Gonna finish up some of rock/vocal tunes we did last year as well.
Hope everyone is well... enjoy the warming weather.
They Comin - March 20, 2008
Another fun Wednesday last night. Thanks to everyone who has been returning each week. Feels like we've started to build a really unique night on Wednesdays. Nothing but good people.
Im busy writing some charts for next week when Benny Weinbeck, Adam Linz, and Greg Schutte come down for a week of shows. Im really looking forward to playing with those guys again. Im trying to make sure we do a really large helping of new original stuff yet to have been performed. Always makes things more exciting for me, even if there's a couple rough spots. We'll do some of Benny's new stuff as well, which I hear from Adam is better than ever. Cant wait to hear it.
Its going to be a marathon week of shows for me. Starting Tuesday with the guys at Club 96, then 2 shows Weds as we'll do Cerritos Beach Club Wednesday afternoon (empty beach, 'cept the little restaurant on the Pacific side), then I'll haul over that night to play with Jack at Havana. Thursday the rest of the crew will have a day off and Im doing a solo guitar deal at Pez Gordo Art Gallery in San Jose. 2 more shows Friday.... first at the Liga Mac Jazzfest dinner with Julio on bass and Luciano on drums, doing latin and BAJA stuff, then run over to Havana with Benny and the guys. We're back there Saturday to wrap up the week with what will most certainly be a deserved throwdown.
Anyway, gonna be long and fun, lots of music. Good life.
Take Care and come out and see the shows. We'll do our best to make it worth it.
March 13, 2008
Thought Id force out a post since its been some time. Crazy its spring already. After years in Mineesota and Boston, with their pronounced and manic seasons, a fall and winter passes here with only an early sunset to let you know its could as hell somewhere else.
Its been quite a tourist-season (no relation to aforementioned state of the Earth's tilt seasons) here for me. Ive been playing with some really wonderful musicians encompassing a variety of styles and for the first time in my life have actually been getting paid well for doing it.... maybe its unecessary or what not, but a little money in your pocket for doing what you do does indeed give things a little validation.
We had another great Wednesday last night. Did our first set with Julio on bass and keys, Geovanni on drums, and Gevonanni's brother Leo on percussion. A blood-related rhythm section is the way to go. Did tunes like "Aqui Como Alla" by Marc Ribot and "Phase Dance" by Pat Metheny.... some of my Baja and new stuff and ended with Billy Preston's "Will it Go Round in Circles". I love singing that one. Its got that intricate simplicity things go on.
Then Jack Sonni came up for the rest of the night and we ran through the tunes people have come to expect of Jack. His guitar came plugged in last night...lots of energy.
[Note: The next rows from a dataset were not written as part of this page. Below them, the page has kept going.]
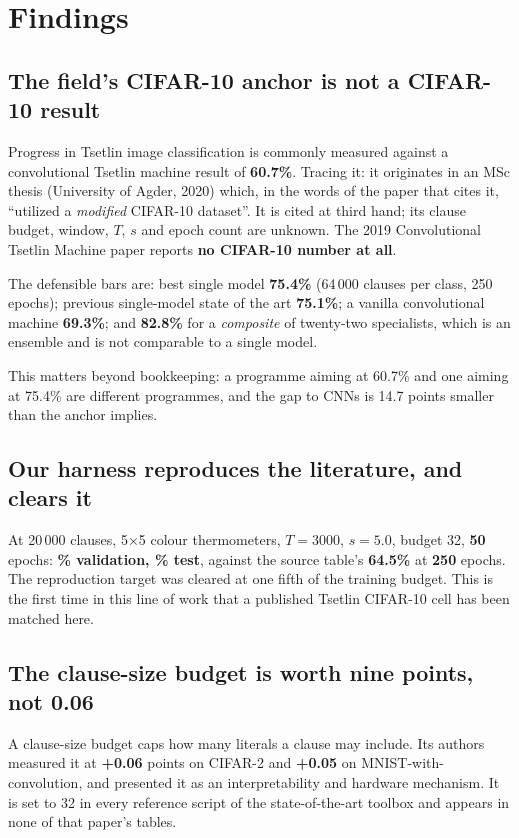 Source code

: \section{Findings}

\subsection{The field's CIFAR-10 anchor is not a CIFAR-10 result}
Progress in Tsetlin image classification is commonly measured against a convolutional Tsetlin machine
result of \textbf{60.7\%}. Tracing it: it originates in an MSc thesis (University of Agder, 2020)
which, in the words of the paper that cites it, ``utilized a \emph{modified} CIFAR-10 dataset''. It
is cited at third hand; its clause budget, window, $T$, $s$ and epoch count are unknown. The 2019
Convolutional Tsetlin Machine paper reports \textbf{no CIFAR-10 number at all}.

The defensible bars are: best single model \textbf{75.4\%} (64\,000 clauses per class, 250 epochs);
previous single-model state of the art \textbf{75.1\%}; a vanilla convolutional machine
\textbf{69.3\%}; and \textbf{82.8\%} for a \emph{composite} of twenty-two specialists, which is an
ensemble and is not comparable to a single model.

This matters beyond bookkeeping: a programme aiming at 60.7\% and one aiming at 75.4\% are different
programmes, and the gap to CNNs is 14.7 points smaller than the anchor implies.

\subsection{Our harness reproduces the literature, and clears it}
At 20\,000 clauses, 5$\times$5 colour thermometers, $T=3000$, $s=5.0$, budget 32, \textbf{50} epochs:
\textbf{\PreflightVal\% validation, \PreflightTest\% test}, against the source table's
\textbf{64.5\%} at \textbf{250} epochs. The reproduction target was cleared at one fifth of the
training budget. This is the first time in this line of work that a published Tsetlin CIFAR-10 cell
has been matched here.

\subsection{The clause-size budget is worth nine points, not 0.06}
\label{sec:budget}
A clause-size budget caps how many literals a clause may include. Its authors measured it at
\textbf{+0.06} points on CIFAR-2 and \textbf{+0.05} on MNIST-with-convolution, and presented it as an
interpretability and hardware mechanism. It is set to 32 in every reference script of the
state-of-the-art toolbox and appears in none of that paper's tables.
And we were loud. I managed to sneak a few tunes Ivve been wanting to do with Jack into the set. "Tombstone Blues" by Dylan was exceptionally fun....its like reciting a brilliant man's stream of conscious poetry over swanky blues...actually thats exactly what it is. Theres a lot of words and I love every one of em... fun to sing. We also did "Level" by the Raconteurs. Ive wanted to play that song since the first time I heard it. Its one of those that just fits with my personality and what I ask for in rock music...its the song I would have played at all the parties in high school on repeat and no one else would get why I loved it so much.... just start rolling their eyes after Id had my first couple beers and was headed to the stereo with the disc. Anyhow, it was really fun. I love singing like that... actually I am just loving singing again these days.
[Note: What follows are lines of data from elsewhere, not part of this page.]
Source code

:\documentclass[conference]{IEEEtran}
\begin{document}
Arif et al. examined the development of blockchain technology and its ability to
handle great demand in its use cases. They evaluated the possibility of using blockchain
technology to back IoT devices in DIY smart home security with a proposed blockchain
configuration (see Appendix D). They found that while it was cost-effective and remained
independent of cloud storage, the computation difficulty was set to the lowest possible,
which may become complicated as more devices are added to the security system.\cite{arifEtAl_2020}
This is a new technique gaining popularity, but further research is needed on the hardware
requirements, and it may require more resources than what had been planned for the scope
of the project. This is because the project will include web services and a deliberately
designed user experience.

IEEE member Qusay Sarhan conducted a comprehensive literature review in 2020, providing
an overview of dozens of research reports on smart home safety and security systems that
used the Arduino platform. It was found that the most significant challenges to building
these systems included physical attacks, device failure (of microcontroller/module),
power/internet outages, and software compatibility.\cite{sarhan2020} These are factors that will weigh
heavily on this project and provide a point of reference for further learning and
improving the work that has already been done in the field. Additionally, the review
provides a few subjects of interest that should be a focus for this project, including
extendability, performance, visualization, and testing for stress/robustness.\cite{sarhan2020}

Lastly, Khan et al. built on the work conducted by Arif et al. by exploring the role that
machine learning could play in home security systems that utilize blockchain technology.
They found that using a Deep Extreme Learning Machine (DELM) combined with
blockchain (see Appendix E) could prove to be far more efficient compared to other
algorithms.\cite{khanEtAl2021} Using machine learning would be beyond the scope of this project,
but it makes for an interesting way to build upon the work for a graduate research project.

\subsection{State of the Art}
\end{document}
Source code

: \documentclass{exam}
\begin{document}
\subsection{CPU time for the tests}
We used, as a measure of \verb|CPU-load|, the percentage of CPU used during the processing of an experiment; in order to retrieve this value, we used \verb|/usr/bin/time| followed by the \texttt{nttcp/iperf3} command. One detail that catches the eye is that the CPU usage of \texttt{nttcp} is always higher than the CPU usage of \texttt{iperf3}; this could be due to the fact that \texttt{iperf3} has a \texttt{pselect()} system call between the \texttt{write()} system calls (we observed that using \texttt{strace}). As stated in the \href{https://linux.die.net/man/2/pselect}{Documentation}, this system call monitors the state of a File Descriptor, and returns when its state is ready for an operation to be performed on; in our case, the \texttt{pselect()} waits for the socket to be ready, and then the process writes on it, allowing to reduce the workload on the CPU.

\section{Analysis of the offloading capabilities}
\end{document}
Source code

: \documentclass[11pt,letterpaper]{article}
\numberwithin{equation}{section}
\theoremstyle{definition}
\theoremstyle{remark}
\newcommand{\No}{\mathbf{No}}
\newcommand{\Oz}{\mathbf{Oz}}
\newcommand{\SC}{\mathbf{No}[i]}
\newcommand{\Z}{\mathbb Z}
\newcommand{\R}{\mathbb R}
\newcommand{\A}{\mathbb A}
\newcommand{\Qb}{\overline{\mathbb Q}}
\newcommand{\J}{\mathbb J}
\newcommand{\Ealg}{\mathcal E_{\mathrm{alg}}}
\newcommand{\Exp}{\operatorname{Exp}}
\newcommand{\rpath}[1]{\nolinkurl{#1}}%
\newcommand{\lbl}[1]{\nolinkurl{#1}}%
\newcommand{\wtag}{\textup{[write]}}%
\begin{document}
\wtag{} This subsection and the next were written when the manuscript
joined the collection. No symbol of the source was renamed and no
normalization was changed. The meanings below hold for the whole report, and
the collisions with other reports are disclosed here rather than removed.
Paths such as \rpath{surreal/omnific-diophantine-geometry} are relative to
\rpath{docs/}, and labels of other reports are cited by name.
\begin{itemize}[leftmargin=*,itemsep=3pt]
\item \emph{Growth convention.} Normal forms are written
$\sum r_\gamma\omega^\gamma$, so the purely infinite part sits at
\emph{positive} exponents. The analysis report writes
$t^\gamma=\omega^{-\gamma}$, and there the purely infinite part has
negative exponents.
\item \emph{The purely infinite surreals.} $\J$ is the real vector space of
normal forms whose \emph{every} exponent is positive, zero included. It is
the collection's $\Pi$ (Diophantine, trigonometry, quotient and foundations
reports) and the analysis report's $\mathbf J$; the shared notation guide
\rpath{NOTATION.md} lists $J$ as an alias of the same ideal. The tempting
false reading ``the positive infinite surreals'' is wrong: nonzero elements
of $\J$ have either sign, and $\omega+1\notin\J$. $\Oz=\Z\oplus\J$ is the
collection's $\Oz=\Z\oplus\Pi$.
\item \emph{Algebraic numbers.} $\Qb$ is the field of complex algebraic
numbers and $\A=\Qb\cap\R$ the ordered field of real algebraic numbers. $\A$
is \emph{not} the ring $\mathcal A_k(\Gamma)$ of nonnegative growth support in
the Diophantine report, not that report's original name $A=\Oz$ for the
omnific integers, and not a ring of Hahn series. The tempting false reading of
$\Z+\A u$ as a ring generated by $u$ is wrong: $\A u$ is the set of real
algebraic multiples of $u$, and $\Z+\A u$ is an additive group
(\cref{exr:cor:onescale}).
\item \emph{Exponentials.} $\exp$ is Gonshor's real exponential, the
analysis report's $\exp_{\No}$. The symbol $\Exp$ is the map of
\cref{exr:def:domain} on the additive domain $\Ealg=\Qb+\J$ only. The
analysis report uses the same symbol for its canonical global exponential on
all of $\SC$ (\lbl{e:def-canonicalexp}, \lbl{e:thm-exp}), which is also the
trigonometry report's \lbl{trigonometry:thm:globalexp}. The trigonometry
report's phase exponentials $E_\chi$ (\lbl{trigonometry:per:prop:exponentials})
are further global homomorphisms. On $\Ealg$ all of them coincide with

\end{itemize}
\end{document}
Well my brother is in town and I took the week off school. Ive been surfing the days, teaching a couple lessons, and playing nights. Rough life down here. We're off to stand up on carved pieces of fiberglass while being nudged by crashing fluctuations in the tide of the sea.
Turns I didnt have to force this one at all.
Hopa.
February 20, 2008
Quite a week has passed. I turned 27 Sunday and I can say with honesty this past year was the best thus far. Minus the inconvenience of losing a not-so-vital organ, things were/are good.
Last Wednesday we were joined by Richie and Eren Cannata, Jack Sonni, and surprise guest NYC trumpet player Ingrid Jensen. Ingrid came up and did "Cold Duck Time" with us and sent mouths to their seats. A really incredible and classy player. Check her out. We ended up playing a few tunes with Ingrid on Thursday at Havana as well, after a quick private Valentines gig I did.
Richie joined us and Ingrid for "Cantelope Island" and another tune I cant seem to recall, forming the most formidable of horn line ups our little San Jose del Cabo has ever seen. For those of you who arent farmiliar with Richie, he played the solo on Billy Joel's original recording of "NY State of Mind", has toured with the biggest of stars to the grandest of venues, and is a monster player.
Eren Cannata jumped up afterwards and tore the place a new dance floor. An excellent singer and professional writer and producer, Eren ran through "Hard to Handle" and "I Feel Good" with us. It was all energy. IT felt great playing with these guys and taking in some of the energy. We ended up out late a couple nights jumping on stage with whatver band in whatever bar we could find, hijacking a guitar and microphone and smoking through a couple numbers. Fun time.
We did Jacks set last and it was off the chains as has come to be expected. Everyone got a long great and was very gracious. Things like that can esilay tur into a wank-fest if its not the right people. It was all right.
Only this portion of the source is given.